И все-таки нашелся человек, который это понял: Геннадий Михайлович Оловянников.
Повторилась та же история, что и в Херсоне: когда Оловянников отобрал для задуманной им операции Галину Литвиненко и Александра Грошева, председатель Харьковской ЧК считал, что у него отняли самых стоящих работников.
Все это Алексей узнал гораздо позже.
Сейчас он испытывал только легкие уколы профессиональной зависти: в работе с бандитами Галина была куда активнее его и получалось у нее здорово.
С Шаворским она вела себя, как избалованная чиновничья дочка, чуточку взбалмошная, наивносамо-уверенная, в которой с былых времен укоренилось сознание, что ей все простится.

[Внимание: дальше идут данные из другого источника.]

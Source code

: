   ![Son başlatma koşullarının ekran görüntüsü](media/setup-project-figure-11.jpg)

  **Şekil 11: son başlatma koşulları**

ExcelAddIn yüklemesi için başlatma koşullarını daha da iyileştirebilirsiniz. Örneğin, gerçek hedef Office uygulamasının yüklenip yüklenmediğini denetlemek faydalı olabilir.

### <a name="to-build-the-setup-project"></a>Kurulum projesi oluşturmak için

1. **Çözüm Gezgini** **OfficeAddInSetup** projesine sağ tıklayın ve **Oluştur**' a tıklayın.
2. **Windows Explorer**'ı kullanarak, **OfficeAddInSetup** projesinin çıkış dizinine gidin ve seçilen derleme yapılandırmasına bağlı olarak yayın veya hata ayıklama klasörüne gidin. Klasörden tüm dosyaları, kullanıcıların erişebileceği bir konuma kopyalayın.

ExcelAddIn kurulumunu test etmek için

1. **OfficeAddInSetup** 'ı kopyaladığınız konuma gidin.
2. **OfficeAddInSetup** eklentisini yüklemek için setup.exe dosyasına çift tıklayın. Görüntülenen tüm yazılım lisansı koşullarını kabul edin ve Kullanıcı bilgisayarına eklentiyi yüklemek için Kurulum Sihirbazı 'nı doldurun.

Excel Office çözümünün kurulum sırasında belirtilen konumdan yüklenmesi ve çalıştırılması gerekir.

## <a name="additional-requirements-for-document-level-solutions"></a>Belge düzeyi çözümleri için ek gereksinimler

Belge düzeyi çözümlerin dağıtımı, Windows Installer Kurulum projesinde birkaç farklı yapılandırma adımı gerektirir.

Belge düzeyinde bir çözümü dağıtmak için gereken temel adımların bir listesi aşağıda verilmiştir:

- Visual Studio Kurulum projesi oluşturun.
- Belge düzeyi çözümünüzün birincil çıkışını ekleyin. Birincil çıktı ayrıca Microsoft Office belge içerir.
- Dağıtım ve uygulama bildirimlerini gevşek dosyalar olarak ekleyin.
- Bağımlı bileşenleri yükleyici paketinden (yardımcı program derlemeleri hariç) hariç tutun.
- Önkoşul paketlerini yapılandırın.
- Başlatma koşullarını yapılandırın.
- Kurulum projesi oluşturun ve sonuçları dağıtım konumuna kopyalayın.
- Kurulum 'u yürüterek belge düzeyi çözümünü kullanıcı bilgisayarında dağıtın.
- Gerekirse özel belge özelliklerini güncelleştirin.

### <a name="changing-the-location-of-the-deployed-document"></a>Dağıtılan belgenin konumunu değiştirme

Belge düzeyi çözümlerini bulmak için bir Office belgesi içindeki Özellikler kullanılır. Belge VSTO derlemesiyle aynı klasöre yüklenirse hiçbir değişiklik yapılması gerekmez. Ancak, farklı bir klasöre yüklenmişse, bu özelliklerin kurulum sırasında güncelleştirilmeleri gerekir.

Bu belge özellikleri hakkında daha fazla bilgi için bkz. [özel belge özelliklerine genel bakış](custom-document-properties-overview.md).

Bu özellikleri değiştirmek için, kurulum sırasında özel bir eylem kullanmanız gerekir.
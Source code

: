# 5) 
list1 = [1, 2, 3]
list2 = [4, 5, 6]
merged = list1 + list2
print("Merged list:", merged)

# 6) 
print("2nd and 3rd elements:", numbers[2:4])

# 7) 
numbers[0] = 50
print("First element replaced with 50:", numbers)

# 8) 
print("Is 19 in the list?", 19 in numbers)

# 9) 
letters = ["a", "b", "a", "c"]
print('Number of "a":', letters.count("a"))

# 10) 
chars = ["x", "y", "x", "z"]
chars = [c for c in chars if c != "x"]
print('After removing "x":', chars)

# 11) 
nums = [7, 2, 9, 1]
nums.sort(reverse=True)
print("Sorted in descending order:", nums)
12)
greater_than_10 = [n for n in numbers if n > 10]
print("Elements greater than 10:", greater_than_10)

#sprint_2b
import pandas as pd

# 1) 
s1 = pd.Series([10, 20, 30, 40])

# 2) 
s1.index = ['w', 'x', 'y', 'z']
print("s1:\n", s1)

И это действовало. Стреляный волк, матерый контрразведчик, Шаворский простил ей даже нарушение конспирации, что, конечно, не сошло бы с рук никому другому из его приспешников.
Дядьком Боровым она командовала уверенно, словно тот состоял у нее на жалованье.
Бандитам сумела внушить такое уважение к себе, что они величали ее — девчонку — не иначе как по имени-отчеству. Один лишь Нечипоренко позволял себе со стариковской фамильярностью называть ее Галинкой.
О Цигалькове говорить нечего: тот и вовсе был у нее в руках.
Наконец, Колька Сарычев…
О Кольке Галина рассказала вот что.
Колька действительно был раньше красноармейцем и дезертировал.
Кавалерийский полк, в котором он служил, проходил как-то недалеко от его родной деревни. Колька отпросился на двухдневную побывку домой и угодил как раз к похоронам отца и родного брата, умерших в одночасье от брюшного тифа. С горя Колька запил и в свою часть в срок не явился. Полк ушел без него. А немного погодя за ним приехал сам районный военком. Спьяну Колька набуянил, полез бить военкому морду за то, что тот назвал его дезертиром. Кончилось тем, что его скрутили и упрятали в холодную. Очухавшись, придя в себя, он стал просить, чтобы его отпустили в часть, но военком уперся. «За дезертирство плюс оскорбление власти лично в моем лице, — сказал он, — пойдешь под трибунал». Колька еще больше распалился и при свидетелях покрыл военкома непечатными словами, за что тот решил суд над ним учинить показательный и разоблачить Кольку перед всей деревней как «вполне распоясанную контру».
Этого уже Колька снести не мог. Ночью он хитростью заманил в холодную караулившего его доброхота, связал, отнял винтовку и, выкрав коня из общественной конюшни, удрал из родной деревни.
Уверенный, что нет ему теперь прощения от Советской власти, он с неделю прятался в днестровских плавнях, а после нашлись «знающие» люди, указали дорожку к Нечипоренко. Его приняли с охотой: Колька был большой знаток по части лошадей, а Нечипоренко собирался обзаводиться конной разведкой.